EXERCISE PROMPT: Please report the number of lines in the entries below that contain "object", with nothing added.

(PROVIDED RECORDS)

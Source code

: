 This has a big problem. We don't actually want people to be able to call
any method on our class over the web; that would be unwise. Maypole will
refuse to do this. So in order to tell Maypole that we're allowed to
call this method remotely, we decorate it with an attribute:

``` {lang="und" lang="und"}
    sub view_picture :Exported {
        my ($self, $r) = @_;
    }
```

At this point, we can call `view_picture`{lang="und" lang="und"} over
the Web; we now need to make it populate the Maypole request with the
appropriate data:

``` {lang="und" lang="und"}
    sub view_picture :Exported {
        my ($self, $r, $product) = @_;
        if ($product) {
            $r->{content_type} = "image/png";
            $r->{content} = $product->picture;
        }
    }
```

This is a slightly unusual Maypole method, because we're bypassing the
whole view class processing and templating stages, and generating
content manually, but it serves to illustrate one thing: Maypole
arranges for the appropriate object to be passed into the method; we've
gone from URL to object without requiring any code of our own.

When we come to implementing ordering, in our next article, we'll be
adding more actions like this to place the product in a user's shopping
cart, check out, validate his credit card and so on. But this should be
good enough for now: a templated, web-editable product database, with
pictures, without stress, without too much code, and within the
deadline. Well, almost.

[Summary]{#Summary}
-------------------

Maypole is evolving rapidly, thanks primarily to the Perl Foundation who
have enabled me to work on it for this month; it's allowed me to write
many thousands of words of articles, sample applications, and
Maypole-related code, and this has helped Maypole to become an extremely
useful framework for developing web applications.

(End PROVIDED RECORDS)

RESPONSE BOX: 2